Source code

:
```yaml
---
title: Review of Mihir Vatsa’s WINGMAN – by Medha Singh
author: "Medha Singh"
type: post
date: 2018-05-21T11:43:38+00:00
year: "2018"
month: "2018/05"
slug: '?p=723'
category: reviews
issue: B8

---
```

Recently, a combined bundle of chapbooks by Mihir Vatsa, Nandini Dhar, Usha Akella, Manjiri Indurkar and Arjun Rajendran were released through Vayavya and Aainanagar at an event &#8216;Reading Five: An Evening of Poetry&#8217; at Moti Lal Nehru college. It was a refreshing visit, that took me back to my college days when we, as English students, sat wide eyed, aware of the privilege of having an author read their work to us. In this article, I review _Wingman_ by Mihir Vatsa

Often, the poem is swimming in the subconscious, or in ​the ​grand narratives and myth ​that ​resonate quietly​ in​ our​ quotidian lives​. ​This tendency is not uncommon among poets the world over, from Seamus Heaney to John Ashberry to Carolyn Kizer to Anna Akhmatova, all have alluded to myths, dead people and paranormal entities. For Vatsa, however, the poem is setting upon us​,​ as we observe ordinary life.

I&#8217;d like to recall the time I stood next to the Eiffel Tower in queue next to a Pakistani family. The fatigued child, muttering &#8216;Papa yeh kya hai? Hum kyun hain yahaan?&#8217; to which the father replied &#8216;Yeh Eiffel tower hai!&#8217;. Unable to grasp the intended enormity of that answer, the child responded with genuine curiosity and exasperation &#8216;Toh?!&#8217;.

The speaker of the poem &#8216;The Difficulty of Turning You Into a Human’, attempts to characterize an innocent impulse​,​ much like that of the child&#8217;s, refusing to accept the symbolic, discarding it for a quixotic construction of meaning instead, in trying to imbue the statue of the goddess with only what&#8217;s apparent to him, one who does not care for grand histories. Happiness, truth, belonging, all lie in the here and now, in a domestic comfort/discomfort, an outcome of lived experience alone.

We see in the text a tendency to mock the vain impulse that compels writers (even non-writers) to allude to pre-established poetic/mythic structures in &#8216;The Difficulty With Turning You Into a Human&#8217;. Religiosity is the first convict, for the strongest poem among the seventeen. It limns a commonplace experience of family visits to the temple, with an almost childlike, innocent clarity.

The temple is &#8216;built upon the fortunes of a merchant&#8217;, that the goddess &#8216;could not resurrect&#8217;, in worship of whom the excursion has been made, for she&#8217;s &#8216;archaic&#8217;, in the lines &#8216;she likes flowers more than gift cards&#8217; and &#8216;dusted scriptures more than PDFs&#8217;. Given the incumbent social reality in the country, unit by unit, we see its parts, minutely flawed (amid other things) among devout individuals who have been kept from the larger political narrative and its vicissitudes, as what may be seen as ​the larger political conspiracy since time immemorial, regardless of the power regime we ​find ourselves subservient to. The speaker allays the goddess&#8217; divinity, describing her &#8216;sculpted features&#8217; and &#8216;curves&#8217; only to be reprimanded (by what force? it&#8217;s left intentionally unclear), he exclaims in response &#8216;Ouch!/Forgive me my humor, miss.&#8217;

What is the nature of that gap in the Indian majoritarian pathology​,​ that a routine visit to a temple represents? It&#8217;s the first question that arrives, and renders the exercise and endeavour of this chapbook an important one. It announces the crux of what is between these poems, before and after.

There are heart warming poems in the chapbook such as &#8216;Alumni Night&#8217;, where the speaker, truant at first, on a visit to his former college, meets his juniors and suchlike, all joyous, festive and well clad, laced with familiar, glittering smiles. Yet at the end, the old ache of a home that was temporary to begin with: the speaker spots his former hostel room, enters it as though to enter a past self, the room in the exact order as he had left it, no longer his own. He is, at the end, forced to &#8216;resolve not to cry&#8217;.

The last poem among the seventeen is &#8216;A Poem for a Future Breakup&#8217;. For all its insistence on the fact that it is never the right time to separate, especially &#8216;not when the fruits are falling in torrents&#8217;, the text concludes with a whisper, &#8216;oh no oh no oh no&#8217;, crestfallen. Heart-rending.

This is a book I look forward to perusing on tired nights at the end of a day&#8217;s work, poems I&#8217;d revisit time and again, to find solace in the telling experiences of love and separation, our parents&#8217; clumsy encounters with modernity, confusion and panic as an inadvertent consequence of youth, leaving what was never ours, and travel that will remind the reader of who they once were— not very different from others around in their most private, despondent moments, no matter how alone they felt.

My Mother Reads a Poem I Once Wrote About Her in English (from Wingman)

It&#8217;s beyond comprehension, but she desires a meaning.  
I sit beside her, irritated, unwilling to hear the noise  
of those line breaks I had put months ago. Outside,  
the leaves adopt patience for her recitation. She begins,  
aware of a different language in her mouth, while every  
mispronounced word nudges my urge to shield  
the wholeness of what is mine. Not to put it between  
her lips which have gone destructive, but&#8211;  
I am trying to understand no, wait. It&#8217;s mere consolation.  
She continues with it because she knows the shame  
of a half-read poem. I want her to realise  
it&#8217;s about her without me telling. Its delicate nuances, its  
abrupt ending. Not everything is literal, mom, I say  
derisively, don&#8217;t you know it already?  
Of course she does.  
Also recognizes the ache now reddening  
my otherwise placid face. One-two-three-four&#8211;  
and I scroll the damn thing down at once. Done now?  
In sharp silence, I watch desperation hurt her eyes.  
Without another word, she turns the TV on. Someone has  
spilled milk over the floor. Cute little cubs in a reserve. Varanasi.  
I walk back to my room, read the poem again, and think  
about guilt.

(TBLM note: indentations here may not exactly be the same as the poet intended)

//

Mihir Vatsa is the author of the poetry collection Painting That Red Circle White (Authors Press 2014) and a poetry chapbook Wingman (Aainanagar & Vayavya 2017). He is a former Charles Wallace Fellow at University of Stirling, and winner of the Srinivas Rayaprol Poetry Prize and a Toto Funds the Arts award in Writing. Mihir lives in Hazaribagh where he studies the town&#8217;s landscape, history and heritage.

---*---

» **What to work on**: Bring together every line in the entries that holds the string "Singh".

» **Finished task**:
title: Review of Mihir Vatsa’s WINGMAN – by Medha Singh
author: "Medha Singh"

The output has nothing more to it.